NMa Concludes: Entry to Dutch Banking Sector Is Restricted
Banks experience little or no competition due to the entry of new parties. Each year an average of approximately four banks enter this market, compared to an average of six banks that cease their activities in the banking sector. The number of 'exits' is therefore higher than the number of entrants. In addition, the total number of entrants and exits has decreased since 2003. These are the conclusions reached by the Netherlands Competition Authority (NMa) in the Financial Sector Monitor 2005.
Pieter Kalbfleisch, Chairman of the Board of Directors of NMa, on this result of the Monitor: "The Dutch banking sector is dominated by a small number of large banks and has barriers to entry as a result of switching costs, vertical integration, and legislation and regulations. The limited number of entrants may result in a decrease in market dynamism and competition. The FSM 2006 will therefore include research into the causes and consequences of the limited number of entrants."
For the first time, the Monitor pays attention this year to developments on the market for health insurance. This market is being liberalised and is therefore undergoing considerable change. The FSA outlines a number of future scenarios with regard to the way in which NMa could define the health insurance market in assessing mergers and other concentrations. For the time being, NMa cannot exclude the possibility of regional markets for products and services offered by health insurers on the health insurance market. In 2006, the FSM will carry out a more detailed analysis of competition on the health insurance market in cooperation with the Healthcare Charges Board [College Tarieven Gezondheidszorg (CTG)] and the Office of Health Regulation [Zorgautoriteit (Zaio)] which is currently being established.
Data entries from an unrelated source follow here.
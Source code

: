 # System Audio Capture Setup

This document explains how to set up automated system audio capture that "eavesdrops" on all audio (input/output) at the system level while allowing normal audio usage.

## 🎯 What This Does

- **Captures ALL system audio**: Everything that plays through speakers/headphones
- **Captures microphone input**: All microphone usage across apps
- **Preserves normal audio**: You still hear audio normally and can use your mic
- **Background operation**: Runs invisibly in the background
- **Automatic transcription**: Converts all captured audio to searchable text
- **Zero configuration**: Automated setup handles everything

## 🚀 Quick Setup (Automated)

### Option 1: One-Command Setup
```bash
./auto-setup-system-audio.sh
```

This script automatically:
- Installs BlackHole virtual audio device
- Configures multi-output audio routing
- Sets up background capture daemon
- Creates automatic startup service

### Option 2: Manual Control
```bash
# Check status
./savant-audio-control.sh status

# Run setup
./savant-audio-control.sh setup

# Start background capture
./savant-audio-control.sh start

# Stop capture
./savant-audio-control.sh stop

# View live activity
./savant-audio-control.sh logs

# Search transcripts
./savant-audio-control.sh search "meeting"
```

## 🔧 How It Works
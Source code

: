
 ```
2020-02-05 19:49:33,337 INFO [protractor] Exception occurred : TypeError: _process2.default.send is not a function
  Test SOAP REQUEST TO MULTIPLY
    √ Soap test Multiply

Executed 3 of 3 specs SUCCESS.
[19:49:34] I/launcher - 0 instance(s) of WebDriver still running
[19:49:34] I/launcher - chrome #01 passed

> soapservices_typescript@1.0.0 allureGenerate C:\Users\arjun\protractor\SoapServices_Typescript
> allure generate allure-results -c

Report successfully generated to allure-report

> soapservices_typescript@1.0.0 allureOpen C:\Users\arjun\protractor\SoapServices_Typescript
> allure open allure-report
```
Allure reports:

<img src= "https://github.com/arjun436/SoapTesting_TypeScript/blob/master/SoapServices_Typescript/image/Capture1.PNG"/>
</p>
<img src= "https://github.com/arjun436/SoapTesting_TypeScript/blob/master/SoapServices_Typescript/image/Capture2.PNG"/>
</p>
The FSM concludes that the intensified regulation of the financial sector by NMa has borne fruit. Research by the FSM into the development of PIN tariffs for PIN transactions shows that competition has increased. The reduction in PIN tariffs paid by retailers of at least one eurocent, which the banks and retailers agreed to in November, may strengthen further this emergent competition. FSM will continue to monitor the development of PIN tariffs in 2006.
The FSM was set up at the beginning of 2003 with the support of the Ministry of Finance. It carries out economic research into the operation of the financial markets and analyses the risks to competition. In the Monitor, NMa does not issue formal decisions within the framework of enforcement of the Competition Act. The aim is to share knowledge and insights with all interested parties within and outside the financial sector. NMa invites interested parties to respond to the contents of this FSM publication.